* What you have to do
From first line to last, print the records exactly, but leave out the pictures.

* Data supplied
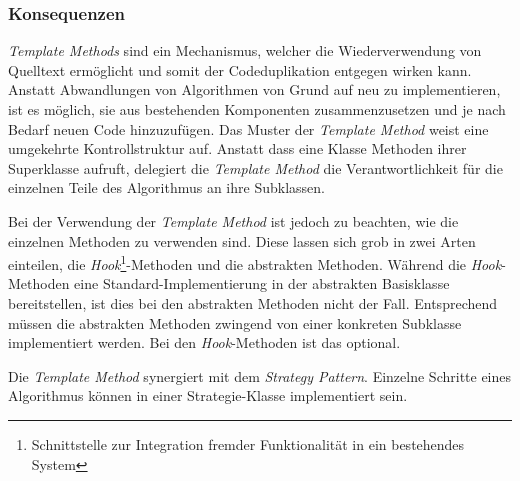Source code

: \subsubsection*{Konsequenzen}

\emph{Template Methods} sind ein Mechanismus, welcher die Wiederverwendung von Quelltext ermöglicht und somit der Codeduplikation entgegen wirken kann. Anstatt Abwandlungen von Algorithmen von Grund auf neu zu implementieren, ist es möglich, sie aus bestehenden Komponenten zusammenzusetzen und je nach Bedarf neuen Code hinzuzufügen. Das Muster der \emph{Template Method} weist eine umgekehrte Kontrollstruktur auf. Anstatt dass eine Klasse Methoden ihrer Superklasse aufruft, delegiert die \emph{Template Method} die Verantwortlichkeit für die einzelnen Teile des Algorithmus an ihre Subklassen.

Bei der Verwendung der \emph{Template Method} ist jedoch zu beachten, wie die einzelnen Methoden zu verwenden sind. Diese lassen sich grob in zwei Arten einteilen, die \emph{Hook}\footnote{Schnittstelle zur Integration fremder Funktionalität in ein bestehendes System}-Methoden und die abstrakten Methoden. Während die \emph{Hook}-Methoden eine Standard-Implementierung in der abstrakten Basisklasse bereitstellen, ist dies bei den abstrakten Methoden nicht der Fall. Entsprechend müssen die abstrakten Methoden zwingend von einer konkreten Subklasse implementiert werden. Bei den \emph{Hook}-Methoden ist das optional.

Die \emph{Template Method} synergiert mit dem \emph{Strategy Pattern}. Einzelne Schritte eines Algorithmus können in einer Strategie-Klasse implementiert sein. \cite{gamma_design_1995}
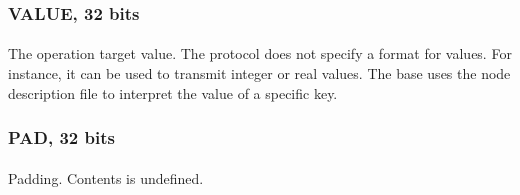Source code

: \documentclass[a4paper, 11pt]{article}
\begin{document}
\subsubsection{VALUE, 32 bits}
\paragraph{}
The operation target value. The protocol does not specify a format for
values. For instance, it can be used to transmit integer or real values.
The base uses the node description file to interpret the value of a
specific key.

\subsubsection{PAD, 32 bits}
\paragraph{}
Padding. Contents is undefined.
\end{document}
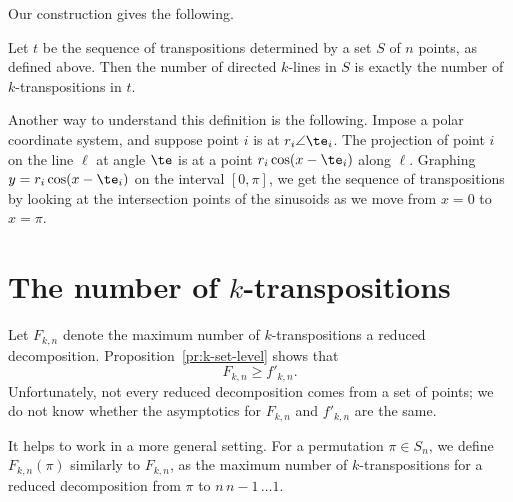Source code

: \documentclass[12pt, reqno]{amsart}
\begin{document}
Our construction gives the following.
\begin{pr}\label{pr:k-set-level}
Let $t$ be the sequence of transpositions determined by a set $S$ of $n$ points, as defined above. Then the number of directed $k$-lines in $S$ is exactly the number of $k$-transpositions in $t$.
\end{pr}

Another way to understand this definition is the following. Impose a polar coordinate system, and suppose point $i$ is at $r_i\angle \te_i$. The projection of point $i$ on the line $\ell$ at angle $\te$ is at a point $r_i\cos(x-\te_i)$ along $\ell$. Graphing $y=r_i\cos(x-\te_i)$ on the interval $[0,\pi]$, we get the sequence of transpositions by looking at the intersection points of the sinusoids as we move from $x=0$ to $x=\pi$.

\section{The number of $k$-transpositions}

Let $F_{k,n}$ denote the maximum number of $k$-transpositions a reduced decomposition. Proposition~\ref{pr:k-set-level} shows that
\[
F_{k,n}\ge f'_{k,n}.
\]
Unfortunately, not every reduced decomposition comes from a set of points; we do not know whether the asymptotics for $F_{k,n}$ and $f'_{k,n}$ are the same.

It helps to work in a more general setting. For a permutation $\pi\in S_n$, we define $F_{k,n}(\pi)$ similarly to $F_{k,n}$, as the maximum number of $k$-transpositions  for a reduced decomposition from $\pi$ to $n\,n-1\,\ldots 1$. 
\end{document}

* Written reply
Source code

: \subsubsection*{Konsequenzen}

\emph{Template Methods} sind ein Mechanismus, welcher die Wiederverwendung von Quelltext ermöglicht und somit der Codeduplikation entgegen wirken kann. Anstatt Abwandlungen von Algorithmen von Grund auf neu zu implementieren, ist es möglich, sie aus bestehenden Komponenten zusammenzusetzen und je nach Bedarf neuen Code hinzuzufügen. Das Muster der \emph{Template Method} weist eine umgekehrte Kontrollstruktur auf. Anstatt dass eine Klasse Methoden ihrer Superklasse aufruft, delegiert die \emph{Template Method} die Verantwortlichkeit für die einzelnen Teile des Algorithmus an ihre Subklassen.

Bei der Verwendung der \emph{Template Method} ist jedoch zu beachten, wie die einzelnen Methoden zu verwenden sind. Diese lassen sich grob in zwei Arten einteilen, die \emph{Hook}\footnote{Schnittstelle zur Integration fremder Funktionalität in ein bestehendes System}-Methoden und die abstrakten Methoden. Während die \emph{Hook}-Methoden eine Standard-Implementierung in der abstrakten Basisklasse bereitstellen, ist dies bei den abstrakten Methoden nicht der Fall. Entsprechend müssen die abstrakten Methoden zwingend von einer konkreten Subklasse implementiert werden. Bei den \emph{Hook}-Methoden ist das optional.

Die \emph{Template Method} synergiert mit dem \emph{Strategy Pattern}. Einzelne Schritte eines Algorithmus können in einer Strategie-Klasse implementiert sein. \cite{gamma_design_1995}
Source code

: \documentclass[a4paper, 11pt]{article}
\begin{document}
\subsubsection{VALUE, 32 bits}
\paragraph{}
The operation target value. The protocol does not specify a format for
values. For instance, it can be used to transmit integer or real values.
The base uses the node description file to interpret the value of a
specific key.

\subsubsection{PAD, 32 bits}
\paragraph{}
Padding. Contents is undefined.
\end{document}
Source code

: \documentclass[12pt, reqno]{amsart}
\begin{document}
Our construction gives the following.
\begin{pr}\label{pr:k-set-level}
Let $t$ be the sequence of transpositions determined by a set $S$ of $n$ points, as defined above. Then the number of directed $k$-lines in $S$ is exactly the number of $k$-transpositions in $t$.
\end{pr}

Another way to understand this definition is the following. Impose a polar coordinate system, and suppose point $i$ is at $r_i\angle \te_i$. The projection of point $i$ on the line $\ell$ at angle $\te$ is at a point $r_i\cos(x-\te_i)$ along $\ell$. Graphing $y=r_i\cos(x-\te_i)$ on the interval $[0,\pi]$, we get the sequence of transpositions by looking at the intersection points of the sinusoids as we move from $x=0$ to $x=\pi$.

\section{The number of $k$-transpositions}

Let $F_{k,n}$ denote the maximum number of $k$-transpositions a reduced decomposition. Proposition~\ref{pr:k-set-level} shows that
\[
F_{k,n}\ge f'_{k,n}.
\]
Unfortunately, not every reduced decomposition comes from a set of points; we do not know whether the asymptotics for $F_{k,n}$ and $f'_{k,n}$ are the same.

It helps to work in a more general setting. For a permutation $\pi\in S_n$, we define $F_{k,n}(\pi)$ similarly to $F_{k,n}$, as the maximum number of $k$-transpositions  for a reduced decomposition from $\pi$ to $n\,n-1\,\ldots 1$. 
\end{document}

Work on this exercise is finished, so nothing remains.